Proposal: Extensible exceptions

Evan Laforge qdunkan at gmail.com
Thu Jul 10 03:12:31 EDT 2008


>> Incidentally, the Haskell standard libraries (although not the report)
>> also
>> implement exitWith in terms of an exception.  Personally, I think this is
>> a
>> great idea, as I'd rather not deal with two separate mechanisms for
>> cleaning up in unexpected cases (i.e. bugs or exceptions or being passed a
>> function that calls exitWith).
>
> As I said, in case of a bug, it is not possible to reliably clean up. That
> an error is encountered proves that your assumptions about your program were
> wrong, and so the assumptions about allocated resources are probably wrong,
> too. To pick up Chris Smith's perspectives, cleaning up would be the task
> for the next higher level, for which your error is only an exception - it
> has hopefully kept track of the resources you allocated.

How would the boundary where an error becomes an exception be defined?
 Would you have some catch error and rethrow as exception type
function which defines the next higher level?  In my experience, the
"level boundaries" depend a lot on the individual program, and are
fuzzy because there are big boundaries and small boundaries.  Which
ones you think of depend on how disciplined you're being and what
level the code is at.

Say I have (withFile something_broken).  I guess there's some kind of
cosmic-ray chance that the broken code could somehow close the file
itself and then withFile is in trouble (let's say close a file twice
has some dire consequence), but the chance is low enough that there
are bigger bugs to chase.  Does that mean withFile defines a level
boundary that can reliably clean up its broken callee?

It seems to me that there are lots of bugs that you can reliably clean up after.

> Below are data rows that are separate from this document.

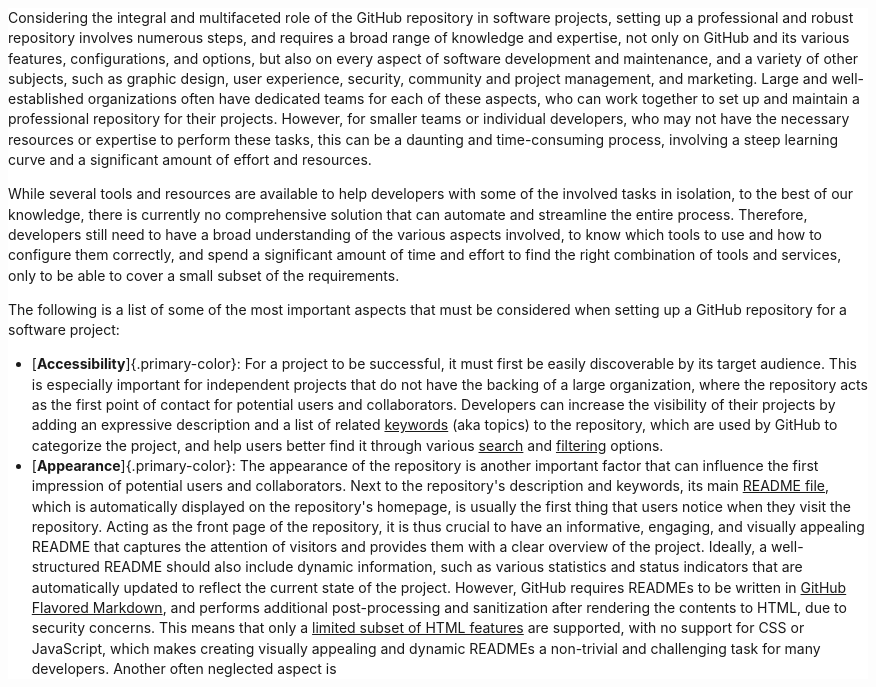 
Considering the integral and multifaceted role of the GitHub repository in software projects,
setting up a professional and robust repository involves numerous steps,
and requires a broad range of knowledge and expertise,
not only on GitHub and its various features, configurations, and options,
but also on every aspect of software development and maintenance,
and a variety of other subjects, such as graphic design, user experience, security,
community and project management, and marketing.
Large and well-established organizations often have dedicated teams for each of these aspects,
who can work together to set up and maintain a professional repository for their projects.
However, for smaller teams or individual developers,
who may not have the necessary resources or expertise to perform these tasks,
this can be a daunting and time-consuming process,
involving a steep learning curve and a significant amount of effort and resources.

While several tools and resources are available
to help developers with some of the involved tasks in isolation,
to the best of our knowledge, there is currently no comprehensive solution
that can automate and streamline the entire process.
Therefore, developers still need to have a broad understanding of the various aspects involved,
to know which tools to use and how to configure them correctly,
and spend a significant amount of time and effort to find the right combination of tools and services,
only to be able to cover a small subset of the requirements.

The following is a list of some of the most important aspects that must be considered
when setting up a GitHub repository for a software project:

- [**Accessibility**]{.primary-color}: For a project to be successful,
  it must first be easily discoverable by its target audience.
  This is especially important for independent projects that do not have the backing of a large organization,
  where the repository acts as the first point of contact for potential users and collaborators.
  Developers can increase the visibility of their projects by adding an expressive description
  and a list of related [keywords](https://docs.github.com/en/repositories/managing-your-repositorys-settings-and-features/customizing-your-repository/classifying-your-repository-with-topics)
  (aka topics) to the repository, which are used by GitHub to categorize the project,
  and help users better find it through various
  [search](https://docs.github.com/en/search-github/searching-on-github/searching-for-repositories)
  and [filtering](https://docs.github.com/en/search-github/searching-on-github/searching-topics) options.
- [**Appearance**]{.primary-color}: The appearance of the repository is another important factor
  that can influence the first impression of potential users and collaborators.
  Next to the repository's description and keywords,
  its main [README file](https://docs.github.com/en/repositories/managing-your-repositorys-settings-and-features/customizing-your-repository/about-readmes),
  which is automatically displayed on the repository's homepage,
  is usually the first thing that users notice when they visit the repository.
  Acting as the front page of the repository,
  it is thus crucial to have an informative, engaging, and visually appealing README
  that captures the attention of visitors and provides them with a clear overview of the project.
  Ideally, a well-structured README should also include dynamic information,
  such as various statistics and status indicators that are automatically updated
  to reflect the current state of the project.
  However, GitHub requires READMEs to be written in
  [GitHub Flavored Markdown](https://github.github.com/gfm/),
  and performs additional post-processing and sanitization after rendering the contents to HTML,
  due to security concerns.
  This means that only a [limited subset of HTML features](https://docs.github.com/en/get-started/writing-on-github)
  are supported, with no support for CSS or JavaScript,
  which makes creating visually appealing and dynamic READMEs
  a non-trivial and challenging task for many developers.
  Another often neglected aspect is

[^github-stats]: [GitHub (2023). Octoverse: The state of open source and rise of AI in 2023.](https://github.blog/2023-11-08-the-state-of-open-source-and-ai/)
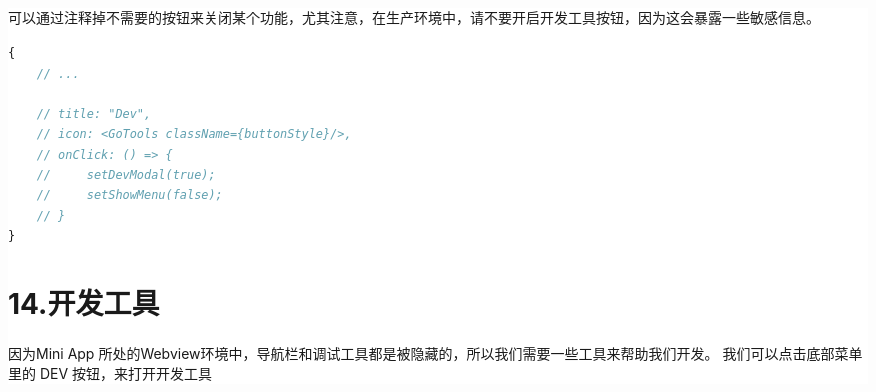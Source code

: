可以通过注释掉不需要的按钮来关闭某个功能，尤其注意，在生产环境中，请不要开启开发工具按钮，因为这会暴露一些敏感信息。
```javascript
{
    // ...
    
    // title: "Dev",
    // icon: <GoTools className={buttonStyle}/>,
    // onClick: () => {
    //     setDevModal(true);
    //     setShowMenu(false);
    // }
}
```


# 14.开发工具
因为Mini App 所处的Webview环境中，导航栏和调试工具都是被隐藏的，所以我们需要一些工具来帮助我们开发。
我们可以点击底部菜单里的 DEV 按钮，来打开开发工具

> It seems that nobody except me is interested in handling specifically (up to
> a certain level) the exceptional cases that an IO action can lead to. If I
> see the type signature
>  getLine :: IO String
>  I have no idea, what kind of exceptions can occur. I even have to be
> prepared to get OpenGL exceptions. Even error codes in C are more
> informative in this respect. I would have to handle some exceptions which
> look reasonable to me, and use a catch-all or rethrow-all mechanism for the
> rest. Possibly the proposers of the extensible exception method like to rely
> entirely on catch-all or rethrow-all just like errors. Wouldn't
>  getLine :: ErrorT IOError IO String
>  be much clearer?

It think it would be interesting, though not really solving some big
problem I've been having, though sometimes problems are obvious only
in retrospect.  Is there an implementation to experiment with?

But...  isn't it out of the scope of this proposal?  And I'm not sure
how it fits in with the errors vs. exception distinction, or even what
the api for errors would look like.  A parallel set of throwError
catchError etc.?  Then it would just be a different kind of exception.